MPs from all opposition parties have lambasted French Interior Minister Gerard Colomb for his handling of the assault of a May Day protester by a presidential security aide.
Colomb had insisted that it wasn't for him to inform judicial officials of the incident.
Michel Depuech, head of Paris Police Prefecture, said: "This affair, as the press says, is obviously not without consequence for the police prefecture. Fundamentally, these events result from unacceptable and condemnable individual excesses, mixed with unhealthy favoritism."
During his deposition Collomb said that while he did know of Benalla, he was unaware of his connection to President Emmanuel Macron.
He said: "I had already met Mr Benalla during his time in service. Personally, I did not know him. I even thought he was someone who was part of the police. I never encountered him, or rather I had met him, but I was unaware of his job as aide to the president."
The failure to immediately inform judicial officials has developed into a major political crisis for Macron.
Backbench MP Alexis Corbière told reporters that Macron must give his account in order for the inquiry to get the full story.

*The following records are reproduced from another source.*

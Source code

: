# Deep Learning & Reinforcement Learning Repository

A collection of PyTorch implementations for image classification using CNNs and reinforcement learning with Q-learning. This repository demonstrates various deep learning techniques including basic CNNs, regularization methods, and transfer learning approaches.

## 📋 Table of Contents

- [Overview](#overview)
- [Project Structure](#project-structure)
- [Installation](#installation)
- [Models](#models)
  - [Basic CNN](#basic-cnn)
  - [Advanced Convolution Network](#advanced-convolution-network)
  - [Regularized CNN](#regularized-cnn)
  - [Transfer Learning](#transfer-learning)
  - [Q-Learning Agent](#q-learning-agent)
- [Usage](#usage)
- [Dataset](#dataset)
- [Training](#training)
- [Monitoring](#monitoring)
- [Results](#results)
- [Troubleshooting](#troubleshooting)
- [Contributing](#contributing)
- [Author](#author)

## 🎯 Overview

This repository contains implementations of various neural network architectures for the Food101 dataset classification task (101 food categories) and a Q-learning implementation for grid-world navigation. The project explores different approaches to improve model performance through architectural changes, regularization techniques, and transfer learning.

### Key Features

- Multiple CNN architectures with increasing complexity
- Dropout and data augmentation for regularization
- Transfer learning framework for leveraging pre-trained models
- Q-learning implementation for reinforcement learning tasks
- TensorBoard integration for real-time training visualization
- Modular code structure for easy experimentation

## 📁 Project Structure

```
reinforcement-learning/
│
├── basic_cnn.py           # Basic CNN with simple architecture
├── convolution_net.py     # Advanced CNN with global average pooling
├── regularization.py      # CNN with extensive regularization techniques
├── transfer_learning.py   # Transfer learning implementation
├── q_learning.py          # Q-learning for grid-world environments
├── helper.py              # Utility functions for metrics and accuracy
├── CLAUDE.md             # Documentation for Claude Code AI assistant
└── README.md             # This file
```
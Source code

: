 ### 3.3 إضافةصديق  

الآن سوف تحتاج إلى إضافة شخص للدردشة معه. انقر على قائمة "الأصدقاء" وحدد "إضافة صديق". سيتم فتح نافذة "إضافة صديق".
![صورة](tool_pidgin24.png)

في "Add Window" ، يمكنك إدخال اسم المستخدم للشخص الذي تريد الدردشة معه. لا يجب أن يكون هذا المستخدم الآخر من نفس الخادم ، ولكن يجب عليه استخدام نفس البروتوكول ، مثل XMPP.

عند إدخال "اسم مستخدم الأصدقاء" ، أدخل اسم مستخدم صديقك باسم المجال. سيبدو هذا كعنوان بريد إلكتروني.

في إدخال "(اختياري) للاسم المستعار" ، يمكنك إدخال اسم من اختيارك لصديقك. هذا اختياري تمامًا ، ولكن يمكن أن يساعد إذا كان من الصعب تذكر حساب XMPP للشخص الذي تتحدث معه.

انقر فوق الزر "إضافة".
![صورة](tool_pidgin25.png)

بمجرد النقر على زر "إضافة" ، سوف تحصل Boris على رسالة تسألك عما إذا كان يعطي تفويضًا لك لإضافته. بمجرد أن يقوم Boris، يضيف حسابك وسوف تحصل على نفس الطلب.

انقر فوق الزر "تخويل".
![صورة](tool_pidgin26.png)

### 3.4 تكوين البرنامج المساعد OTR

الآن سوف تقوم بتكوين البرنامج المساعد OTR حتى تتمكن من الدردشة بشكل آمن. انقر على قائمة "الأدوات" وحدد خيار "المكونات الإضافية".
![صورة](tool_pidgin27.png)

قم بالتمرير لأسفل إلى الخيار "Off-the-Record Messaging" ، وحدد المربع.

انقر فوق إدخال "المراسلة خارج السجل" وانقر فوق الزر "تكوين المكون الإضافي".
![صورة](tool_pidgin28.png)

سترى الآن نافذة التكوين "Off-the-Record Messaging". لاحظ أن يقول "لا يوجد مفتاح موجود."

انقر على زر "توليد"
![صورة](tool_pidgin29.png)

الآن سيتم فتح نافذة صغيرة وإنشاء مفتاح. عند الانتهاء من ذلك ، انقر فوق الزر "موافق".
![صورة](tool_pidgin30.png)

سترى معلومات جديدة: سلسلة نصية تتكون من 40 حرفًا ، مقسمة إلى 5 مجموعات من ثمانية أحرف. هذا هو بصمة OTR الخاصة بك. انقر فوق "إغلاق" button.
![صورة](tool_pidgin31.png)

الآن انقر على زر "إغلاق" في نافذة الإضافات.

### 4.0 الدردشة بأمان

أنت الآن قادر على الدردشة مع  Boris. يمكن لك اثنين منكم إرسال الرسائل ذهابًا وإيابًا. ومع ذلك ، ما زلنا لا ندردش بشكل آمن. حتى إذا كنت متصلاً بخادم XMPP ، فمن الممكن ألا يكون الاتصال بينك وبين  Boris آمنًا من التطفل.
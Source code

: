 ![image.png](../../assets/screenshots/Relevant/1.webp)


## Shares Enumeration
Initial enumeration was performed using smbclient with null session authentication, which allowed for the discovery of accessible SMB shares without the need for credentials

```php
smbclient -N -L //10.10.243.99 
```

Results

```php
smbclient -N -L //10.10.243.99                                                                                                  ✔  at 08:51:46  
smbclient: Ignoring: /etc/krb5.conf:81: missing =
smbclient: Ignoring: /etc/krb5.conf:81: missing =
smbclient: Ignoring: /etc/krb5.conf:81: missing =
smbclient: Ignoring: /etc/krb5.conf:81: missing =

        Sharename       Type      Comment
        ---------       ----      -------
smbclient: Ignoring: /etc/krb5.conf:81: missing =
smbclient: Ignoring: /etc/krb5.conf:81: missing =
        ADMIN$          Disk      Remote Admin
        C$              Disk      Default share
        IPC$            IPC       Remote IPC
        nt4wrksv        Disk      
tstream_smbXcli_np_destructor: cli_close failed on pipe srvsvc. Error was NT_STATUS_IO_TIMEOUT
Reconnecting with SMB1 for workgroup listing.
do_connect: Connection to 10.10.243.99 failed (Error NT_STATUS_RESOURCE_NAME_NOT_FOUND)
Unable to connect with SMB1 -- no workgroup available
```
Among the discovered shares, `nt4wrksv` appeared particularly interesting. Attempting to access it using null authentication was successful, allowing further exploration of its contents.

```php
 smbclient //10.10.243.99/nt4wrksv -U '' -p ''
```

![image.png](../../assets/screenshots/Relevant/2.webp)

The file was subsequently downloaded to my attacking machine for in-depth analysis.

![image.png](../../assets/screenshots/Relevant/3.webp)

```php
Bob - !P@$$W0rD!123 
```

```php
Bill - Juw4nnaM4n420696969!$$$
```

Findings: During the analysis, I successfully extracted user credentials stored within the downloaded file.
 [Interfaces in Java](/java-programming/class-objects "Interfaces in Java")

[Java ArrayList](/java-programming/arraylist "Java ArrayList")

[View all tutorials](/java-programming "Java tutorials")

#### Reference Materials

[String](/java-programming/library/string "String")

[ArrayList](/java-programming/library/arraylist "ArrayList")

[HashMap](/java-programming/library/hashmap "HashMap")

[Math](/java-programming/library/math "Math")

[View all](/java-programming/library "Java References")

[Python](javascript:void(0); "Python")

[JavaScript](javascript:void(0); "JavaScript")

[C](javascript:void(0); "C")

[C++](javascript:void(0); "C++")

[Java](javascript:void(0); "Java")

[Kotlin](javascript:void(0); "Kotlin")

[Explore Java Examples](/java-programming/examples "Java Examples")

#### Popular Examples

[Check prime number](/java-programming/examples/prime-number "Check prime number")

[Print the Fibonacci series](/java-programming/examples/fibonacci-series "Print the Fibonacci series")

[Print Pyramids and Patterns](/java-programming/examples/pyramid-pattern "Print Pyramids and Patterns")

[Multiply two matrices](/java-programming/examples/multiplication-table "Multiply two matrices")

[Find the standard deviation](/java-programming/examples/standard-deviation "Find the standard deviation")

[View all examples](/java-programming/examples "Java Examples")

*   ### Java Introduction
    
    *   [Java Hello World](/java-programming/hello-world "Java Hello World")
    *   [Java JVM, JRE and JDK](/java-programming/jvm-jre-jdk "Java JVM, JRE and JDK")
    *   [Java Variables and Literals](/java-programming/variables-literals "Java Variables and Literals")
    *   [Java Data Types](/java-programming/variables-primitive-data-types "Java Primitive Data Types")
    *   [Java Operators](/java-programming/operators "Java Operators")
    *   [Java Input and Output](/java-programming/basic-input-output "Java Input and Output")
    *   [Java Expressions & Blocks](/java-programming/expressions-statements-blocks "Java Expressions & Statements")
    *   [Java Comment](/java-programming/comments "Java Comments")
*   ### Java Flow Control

"It is clear today that we have to depose the President because we understand very well that Mr. Collomb knows very little," he said.
"He told this commission that he isn't aware of the professional status of the person in charge of the President's security. That's where we are at ! "
Meanwhile Marine Le Pen, the President of the far-right Rassemblement national party said: "That is, I think, the most serious issue in this case: the existence of an unofficial government police that is not overseen by the Interior Minstry."
Alexandre Benalla was only publicly identified last week as the man beating a protester on May 1 and handed preliminary charges on Sunday.
He had been embedded with the police as an observer during the protests, but was not entitled to act on their behalf.